Foram colhidos os vistos, cumpre conhecer.

Antes de mais, é de salientar a doutrina do saudoso PROFESSOR JOSÉ ALBERTO DOS REIS de que “quando as partes põem ao tribunal determinada questão, socorrem-se, a cada passo, de várias razões ou fundamentos para fazer valer o seu ponto de vista; o que importa é que o tribunal decida a questão posta; não lhe incumbe apreciar todos os fundamentos ou razões em que elas se apoiam para sustentar a sua pretensão” (in CÓDIGO DE PROCESSO CIVIL ANOTADO, Volume V – Artigos 658.º a 720.º (Reimpressão), Coimbra Editora, 1984, pág. 143).

Conforme resulta do disposto nos artºs 563º/2, 567º e 589º/3 do CPC, ex vi do artº 1º do CPAC, são as conclusões do recurso que delimitam o seu objecto, salvas as questões cuja decisão esteja prejudicada pela solução dada a outras e as que sejam de conhecimento oficioso.

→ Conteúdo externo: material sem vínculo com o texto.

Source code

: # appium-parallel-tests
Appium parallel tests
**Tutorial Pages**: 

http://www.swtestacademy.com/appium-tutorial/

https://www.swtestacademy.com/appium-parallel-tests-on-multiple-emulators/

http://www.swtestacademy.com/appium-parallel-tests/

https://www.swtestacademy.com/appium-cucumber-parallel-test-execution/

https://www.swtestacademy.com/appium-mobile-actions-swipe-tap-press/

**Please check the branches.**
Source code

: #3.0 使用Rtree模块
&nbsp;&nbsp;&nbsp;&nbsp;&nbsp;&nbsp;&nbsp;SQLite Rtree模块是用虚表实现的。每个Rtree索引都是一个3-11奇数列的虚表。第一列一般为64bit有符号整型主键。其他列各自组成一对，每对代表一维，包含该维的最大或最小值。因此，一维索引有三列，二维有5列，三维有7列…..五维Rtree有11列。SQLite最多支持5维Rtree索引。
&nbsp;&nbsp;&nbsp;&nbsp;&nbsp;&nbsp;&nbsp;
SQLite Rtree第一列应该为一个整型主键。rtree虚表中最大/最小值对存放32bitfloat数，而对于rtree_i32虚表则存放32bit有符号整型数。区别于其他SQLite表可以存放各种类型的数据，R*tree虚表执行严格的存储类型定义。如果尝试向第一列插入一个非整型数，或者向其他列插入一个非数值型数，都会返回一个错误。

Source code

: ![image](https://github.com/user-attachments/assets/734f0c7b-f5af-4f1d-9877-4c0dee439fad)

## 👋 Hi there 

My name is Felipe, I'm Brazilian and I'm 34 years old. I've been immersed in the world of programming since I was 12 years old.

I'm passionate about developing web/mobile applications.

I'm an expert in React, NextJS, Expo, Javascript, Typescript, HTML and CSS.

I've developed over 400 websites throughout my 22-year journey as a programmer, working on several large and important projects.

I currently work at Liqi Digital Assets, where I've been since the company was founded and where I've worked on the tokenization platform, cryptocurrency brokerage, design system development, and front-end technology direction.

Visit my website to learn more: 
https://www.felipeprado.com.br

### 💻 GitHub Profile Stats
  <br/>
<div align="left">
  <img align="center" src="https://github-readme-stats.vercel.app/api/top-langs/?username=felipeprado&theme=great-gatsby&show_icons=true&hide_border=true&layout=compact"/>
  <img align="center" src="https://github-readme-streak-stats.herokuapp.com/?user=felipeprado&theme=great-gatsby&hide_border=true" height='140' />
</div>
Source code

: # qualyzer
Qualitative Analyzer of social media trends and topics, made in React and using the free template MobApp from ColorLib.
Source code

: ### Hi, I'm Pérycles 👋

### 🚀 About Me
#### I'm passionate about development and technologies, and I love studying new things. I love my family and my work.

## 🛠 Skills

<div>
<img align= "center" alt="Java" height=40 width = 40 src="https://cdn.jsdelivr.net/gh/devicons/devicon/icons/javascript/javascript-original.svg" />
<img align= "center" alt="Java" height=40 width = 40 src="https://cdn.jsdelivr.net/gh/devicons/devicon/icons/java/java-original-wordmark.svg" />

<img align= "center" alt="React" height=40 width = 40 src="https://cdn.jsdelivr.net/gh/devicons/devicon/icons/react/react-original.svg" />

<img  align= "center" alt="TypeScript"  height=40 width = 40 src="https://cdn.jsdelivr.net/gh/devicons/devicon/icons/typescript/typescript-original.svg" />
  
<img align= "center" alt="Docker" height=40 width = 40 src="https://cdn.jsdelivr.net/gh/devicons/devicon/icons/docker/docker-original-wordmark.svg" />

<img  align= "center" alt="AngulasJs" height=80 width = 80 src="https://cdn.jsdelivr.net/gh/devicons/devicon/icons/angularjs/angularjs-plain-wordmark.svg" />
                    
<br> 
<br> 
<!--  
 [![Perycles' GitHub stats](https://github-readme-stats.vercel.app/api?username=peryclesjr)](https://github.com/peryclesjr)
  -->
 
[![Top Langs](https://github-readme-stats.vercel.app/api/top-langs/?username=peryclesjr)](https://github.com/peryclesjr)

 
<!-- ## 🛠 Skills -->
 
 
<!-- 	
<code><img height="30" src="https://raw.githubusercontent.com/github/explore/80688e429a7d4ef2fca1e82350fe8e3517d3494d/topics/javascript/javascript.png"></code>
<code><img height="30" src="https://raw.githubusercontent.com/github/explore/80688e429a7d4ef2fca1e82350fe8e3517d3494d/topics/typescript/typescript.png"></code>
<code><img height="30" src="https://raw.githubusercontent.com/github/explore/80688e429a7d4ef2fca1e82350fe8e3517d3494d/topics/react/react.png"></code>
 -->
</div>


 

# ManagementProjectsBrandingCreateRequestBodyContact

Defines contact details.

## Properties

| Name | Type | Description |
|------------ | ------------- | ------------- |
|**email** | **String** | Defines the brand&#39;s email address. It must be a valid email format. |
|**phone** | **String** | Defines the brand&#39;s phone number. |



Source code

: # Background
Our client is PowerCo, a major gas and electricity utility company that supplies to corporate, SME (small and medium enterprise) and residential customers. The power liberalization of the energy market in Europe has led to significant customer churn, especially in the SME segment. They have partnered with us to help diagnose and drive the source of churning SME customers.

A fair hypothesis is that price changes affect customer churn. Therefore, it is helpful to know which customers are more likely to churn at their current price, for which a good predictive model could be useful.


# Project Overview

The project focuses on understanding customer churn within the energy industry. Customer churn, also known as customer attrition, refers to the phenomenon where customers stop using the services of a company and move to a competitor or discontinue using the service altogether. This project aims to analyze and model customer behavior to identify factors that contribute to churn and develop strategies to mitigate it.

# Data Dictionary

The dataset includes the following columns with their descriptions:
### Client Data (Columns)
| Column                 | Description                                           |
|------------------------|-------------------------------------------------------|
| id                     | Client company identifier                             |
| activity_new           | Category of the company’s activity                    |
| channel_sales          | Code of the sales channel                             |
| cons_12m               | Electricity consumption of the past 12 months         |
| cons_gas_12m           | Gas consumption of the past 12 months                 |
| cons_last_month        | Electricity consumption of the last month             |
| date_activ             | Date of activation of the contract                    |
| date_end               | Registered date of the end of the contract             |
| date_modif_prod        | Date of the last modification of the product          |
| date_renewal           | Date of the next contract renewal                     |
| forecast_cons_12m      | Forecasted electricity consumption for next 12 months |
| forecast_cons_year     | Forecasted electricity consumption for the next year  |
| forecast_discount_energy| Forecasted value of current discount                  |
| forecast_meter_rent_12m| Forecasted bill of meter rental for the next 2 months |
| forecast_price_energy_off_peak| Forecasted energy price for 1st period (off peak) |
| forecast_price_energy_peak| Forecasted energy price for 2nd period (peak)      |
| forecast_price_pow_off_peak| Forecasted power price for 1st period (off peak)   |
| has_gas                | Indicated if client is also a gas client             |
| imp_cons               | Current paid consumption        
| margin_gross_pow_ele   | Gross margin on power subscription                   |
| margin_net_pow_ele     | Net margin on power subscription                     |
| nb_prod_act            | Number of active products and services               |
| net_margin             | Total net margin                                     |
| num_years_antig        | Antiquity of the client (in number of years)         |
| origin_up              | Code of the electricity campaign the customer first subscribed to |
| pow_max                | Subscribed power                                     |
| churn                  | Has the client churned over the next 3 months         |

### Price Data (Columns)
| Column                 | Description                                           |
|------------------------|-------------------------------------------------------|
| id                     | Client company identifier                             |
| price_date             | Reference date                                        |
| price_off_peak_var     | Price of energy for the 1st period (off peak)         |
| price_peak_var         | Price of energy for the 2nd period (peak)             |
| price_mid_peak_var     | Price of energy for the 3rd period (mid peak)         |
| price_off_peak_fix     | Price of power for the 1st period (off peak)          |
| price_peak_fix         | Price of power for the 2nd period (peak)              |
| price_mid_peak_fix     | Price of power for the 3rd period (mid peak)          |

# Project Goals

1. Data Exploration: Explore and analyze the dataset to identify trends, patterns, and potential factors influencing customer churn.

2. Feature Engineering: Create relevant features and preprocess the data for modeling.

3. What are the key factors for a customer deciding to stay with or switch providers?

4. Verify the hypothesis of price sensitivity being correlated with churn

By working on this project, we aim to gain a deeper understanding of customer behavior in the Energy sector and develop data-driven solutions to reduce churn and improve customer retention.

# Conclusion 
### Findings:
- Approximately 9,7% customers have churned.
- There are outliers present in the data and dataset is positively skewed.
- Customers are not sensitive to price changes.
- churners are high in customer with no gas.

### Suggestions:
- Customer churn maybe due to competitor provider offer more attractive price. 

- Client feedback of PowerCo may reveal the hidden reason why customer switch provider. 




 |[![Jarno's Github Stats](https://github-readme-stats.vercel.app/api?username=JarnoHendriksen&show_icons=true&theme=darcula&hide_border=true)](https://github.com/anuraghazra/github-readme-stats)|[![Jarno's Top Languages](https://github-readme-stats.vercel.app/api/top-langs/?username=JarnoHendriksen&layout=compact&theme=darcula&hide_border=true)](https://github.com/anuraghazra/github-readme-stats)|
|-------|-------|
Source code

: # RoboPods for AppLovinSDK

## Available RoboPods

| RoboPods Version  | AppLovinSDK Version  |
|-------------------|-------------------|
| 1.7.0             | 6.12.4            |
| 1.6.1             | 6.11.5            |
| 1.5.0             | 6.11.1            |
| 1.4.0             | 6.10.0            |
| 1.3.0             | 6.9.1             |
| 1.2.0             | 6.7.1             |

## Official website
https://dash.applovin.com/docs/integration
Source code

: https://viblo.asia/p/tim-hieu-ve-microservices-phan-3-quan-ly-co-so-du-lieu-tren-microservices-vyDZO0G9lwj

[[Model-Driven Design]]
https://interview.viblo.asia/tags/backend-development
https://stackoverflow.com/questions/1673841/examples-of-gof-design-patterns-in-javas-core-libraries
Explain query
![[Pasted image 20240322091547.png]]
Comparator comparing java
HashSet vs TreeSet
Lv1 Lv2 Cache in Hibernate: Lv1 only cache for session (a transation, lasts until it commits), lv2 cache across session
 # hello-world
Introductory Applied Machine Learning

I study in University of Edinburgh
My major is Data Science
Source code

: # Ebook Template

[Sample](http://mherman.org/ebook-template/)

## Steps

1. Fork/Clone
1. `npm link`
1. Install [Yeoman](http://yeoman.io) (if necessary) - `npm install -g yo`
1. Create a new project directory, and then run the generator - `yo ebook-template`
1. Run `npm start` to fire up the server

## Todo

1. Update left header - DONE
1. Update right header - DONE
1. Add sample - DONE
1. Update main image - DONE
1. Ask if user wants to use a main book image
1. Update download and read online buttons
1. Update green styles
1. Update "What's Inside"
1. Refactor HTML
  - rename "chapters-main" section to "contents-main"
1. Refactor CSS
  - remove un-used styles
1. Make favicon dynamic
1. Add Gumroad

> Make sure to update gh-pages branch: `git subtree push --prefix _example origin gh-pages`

Em face das conclusões na petição do recurso, apura-se que a recorrente imputa ao acto recorrido erro na fixação da matéria de facto, pretende com a alteração da matéria de facto a declaração da nulidade do acto recorrido.

Para a recorrente, a entidade recorrida fixou incorrectamente a matéria de facto na parte que diz respeito à qualidade em que ela agiu na celebração do contrato-promessa provisório de compra e venda, ora constante das fls. 29 e 30 dos presentes autos e que tem por objecto uma fracção autónoma, sita em Macau, na…, Xº andar-X, e um parque de estacionamento nº ... do mesmo edifício.

Ora, ao longo de todo o procedimento administrativo, quer do 1º grau na preparação da decisão da DSF quer do 2º grau em sede do recurso hierárquico, até a este momento no âmbito do presente recurso contencioso, a recorrente tem vindo a alegar e tentar provar que ela própria se limitou a agir, no acto de celebração daquele contrato, em nome da sua irmã D.

Só que esta versão de facto nunca foi acolhida pela Administração no procedimento administrativo que culminou com a tomada da decisão ora recorrida.

Em sede do presente recurso contencioso, para além do requerimento da produção da prova testemunhal, que acabou por ser indeferido por despacho do Relator, a recorrente juntou com a petição de recurso um documento comprovativo da existência de uma acção civil declarativa, registada no TJB sob nº CV2-12-0050-CAO, entretanto pendente, instaurada pela recorrente contra a RAEM, pedindo, entre outros, a declaração de que ela própria assinou o contrato-promessa em causa na qualidade de representante da sua irmã D.

Posteriormente e ainda na pendência do presente recurso contencioso, a recorrente juntou aos autos a certidão da sentença proferida pelo TJB na acção declarativa ordinária nº CV2-12-0050-CAO, instaurada pela ora recorrente contra a RAEM, com nota de trânsito em julgado em 12MAIO2014, que julgou procedente a acção declarando que a ora recorrente A agiu como representante da sua irmã D na celebração do dito contrato-promessa provisório celebrado em 04NOV2010, qualificado pelo TJB como acordo prévio de um posterior contrato-promessa de compra e venda, só celebrado em 24NOV2010, entre a sua irmã D e C.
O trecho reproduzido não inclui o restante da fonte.